▸ **Task directions**:
Copy every line below that has the word "pressed" in it.

▸ **Plain-text document sources**:

*** Block opens ***

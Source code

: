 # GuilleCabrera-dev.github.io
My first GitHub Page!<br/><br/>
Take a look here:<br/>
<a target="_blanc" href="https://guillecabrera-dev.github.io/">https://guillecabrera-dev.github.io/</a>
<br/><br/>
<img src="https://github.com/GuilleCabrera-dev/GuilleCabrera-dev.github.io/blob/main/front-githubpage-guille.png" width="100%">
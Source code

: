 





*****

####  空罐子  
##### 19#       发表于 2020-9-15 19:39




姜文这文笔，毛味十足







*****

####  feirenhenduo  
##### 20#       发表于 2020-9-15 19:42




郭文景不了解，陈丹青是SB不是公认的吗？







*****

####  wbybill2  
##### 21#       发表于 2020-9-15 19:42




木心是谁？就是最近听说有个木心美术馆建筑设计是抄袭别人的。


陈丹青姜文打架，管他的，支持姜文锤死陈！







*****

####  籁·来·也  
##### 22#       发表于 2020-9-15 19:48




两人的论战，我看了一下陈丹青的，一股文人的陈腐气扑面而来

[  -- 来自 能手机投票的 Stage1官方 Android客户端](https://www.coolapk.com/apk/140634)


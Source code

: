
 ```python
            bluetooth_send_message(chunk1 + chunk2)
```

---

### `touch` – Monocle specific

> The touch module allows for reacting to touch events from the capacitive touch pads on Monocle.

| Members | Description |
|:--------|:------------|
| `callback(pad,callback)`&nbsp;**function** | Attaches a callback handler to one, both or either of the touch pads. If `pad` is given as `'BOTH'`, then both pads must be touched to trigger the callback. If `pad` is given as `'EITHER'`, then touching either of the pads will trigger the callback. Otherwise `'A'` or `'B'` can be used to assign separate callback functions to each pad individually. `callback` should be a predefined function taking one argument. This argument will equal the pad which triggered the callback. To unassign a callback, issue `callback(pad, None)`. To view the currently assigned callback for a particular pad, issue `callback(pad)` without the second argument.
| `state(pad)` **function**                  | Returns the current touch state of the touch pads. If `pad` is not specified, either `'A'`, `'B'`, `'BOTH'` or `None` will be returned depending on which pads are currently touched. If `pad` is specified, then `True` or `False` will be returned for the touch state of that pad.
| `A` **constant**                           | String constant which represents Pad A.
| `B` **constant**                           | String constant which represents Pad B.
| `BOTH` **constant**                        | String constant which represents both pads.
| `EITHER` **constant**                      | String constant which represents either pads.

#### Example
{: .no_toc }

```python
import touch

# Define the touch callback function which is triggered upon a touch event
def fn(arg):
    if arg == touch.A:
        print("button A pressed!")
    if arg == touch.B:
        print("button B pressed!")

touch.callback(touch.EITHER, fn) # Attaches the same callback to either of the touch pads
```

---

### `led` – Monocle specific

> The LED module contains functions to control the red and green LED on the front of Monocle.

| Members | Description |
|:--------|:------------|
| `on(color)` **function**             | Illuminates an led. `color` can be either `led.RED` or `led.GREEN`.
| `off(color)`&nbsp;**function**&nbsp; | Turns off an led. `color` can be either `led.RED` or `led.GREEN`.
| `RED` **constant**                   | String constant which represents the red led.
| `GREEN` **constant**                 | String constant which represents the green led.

*** Block closes ***

▸ **Problem solution**:
        print("button A pressed!")
        print("button B pressed!")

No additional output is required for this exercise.